Records from a collection
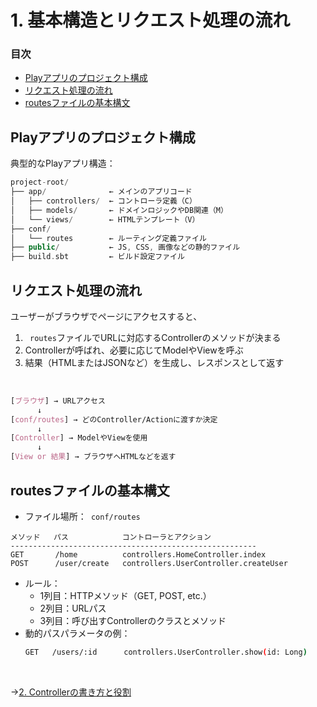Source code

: # 1. 基本構造とリクエスト処理の流れ

### 目次

- [Playアプリのプロジェクト構成](#playアプリのプロジェクト構成)
- [リクエスト処理の流れ](#リクエスト処理の流れ)
- [routesファイルの基本構文](#routesファイルの基本構文)

## Playアプリのプロジェクト構成

典型的なPlayアプリ構造：  
```cpp
project-root/
├── app/              ← メインのアプリコード
│   ├── controllers/  ← コントローラ定義（C）
│   ├── models/       ← ドメインロジックやDB関連（M）
│   └── views/        ← HTMLテンプレート（V）
├── conf/
│   └── routes        ← ルーティング定義ファイル
├── public/           ← JS, CSS, 画像などの静的ファイル
├── build.sbt         ← ビルド設定ファイル
```

## リクエスト処理の流れ

ユーザーがブラウザでページにアクセスすると、  
1. ` routes`ファイルでURLに対応するControllerのメソッドが決まる  
2. Controllerが呼ばれ、必要に応じてModelやViewを呼ぶ  
3. 結果（HTMLまたはJSONなど）を生成し、レスポンスとして返す  

<br>

```css
[ブラウザ] → URLアクセス
      ↓
[conf/routes] → どのController/Actionに渡すか決定
      ↓
[Controller] → ModelやViewを使用
      ↓
[View or 結果] → ブラウザへHTMLなどを返す
```

## routesファイルの基本構文

- ファイル場所：` conf/routes`  

```pgsql
メソッド   パス            コントローラとアクション
-------------------------------------------------------
GET       /home          controllers.HomeController.index
POST      /user/create   controllers.UserController.createUser
```

- ルール：  
  - 1列目：HTTPメソッド（GET, POST, etc.）  
  - 2列目：URLパス  
  - 3列目：呼び出すControllerのクラスとメソッド  
- 動的パスパラメータの例：
  ```bash
  GET   /users/:id      controllers.UserController.show(id: Long)
  ```

<br>

→[2. Controllerの書き方と役割](02_controller.md)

- Task goal -
Nothing but the records above, retyped exactly and stripped of images, should appear in the answer.

- Exercise output -
Source code

: # 1. 基本構造とリクエスト処理の流れ

### 目次

- [Playアプリのプロジェクト構成](#playアプリのプロジェクト構成)
- [リクエスト処理の流れ](#リクエスト処理の流れ)
- [routesファイルの基本構文](#routesファイルの基本構文)

## Playアプリのプロジェクト構成

典型的なPlayアプリ構造：  
```cpp
project-root/
├── app/              ← メインのアプリコード
│   ├── controllers/  ← コントローラ定義（C）
│   ├── models/       ← ドメインロジックやDB関連（M）
│   └── views/        ← HTMLテンプレート（V）
├── conf/
│   └── routes        ← ルーティング定義ファイル
├── public/           ← JS, CSS, 画像などの静的ファイル
├── build.sbt         ← ビルド設定ファイル
```

## リクエスト処理の流れ

ユーザーがブラウザでページにアクセスすると、  
1. ` routes`ファイルでURLに対応するControllerのメソッドが決まる  
2. Controllerが呼ばれ、必要に応じてModelやViewを呼ぶ  
3. 結果（HTMLまたはJSONなど）を生成し、レスポンスとして返す  

<br>

```css
[ブラウザ] → URLアクセス
      ↓
[conf/routes] → どのController/Actionに渡すか決定
      ↓
[Controller] → ModelやViewを使用
      ↓
[View or 結果] → ブラウザへHTMLなどを返す
```

## routesファイルの基本構文

- ファイル場所：` conf/routes`  

```pgsql
メソッド   パス            コントローラとアクション
-------------------------------------------------------
GET       /home          controllers.HomeController.index
POST      /user/create   controllers.UserController.createUser
```

- ルール：  
  - 1列目：HTTPメソッド（GET, POST, etc.）  
  - 2列目：URLパス  
  - 3列目：呼び出すControllerのクラスとメソッド  
- 動的パスパラメータの例：
  ```bash
  GET   /users/:id      controllers.UserController.show(id: Long)
  ```

<br>

→[2. Controllerの書き方と役割](02_controller.md)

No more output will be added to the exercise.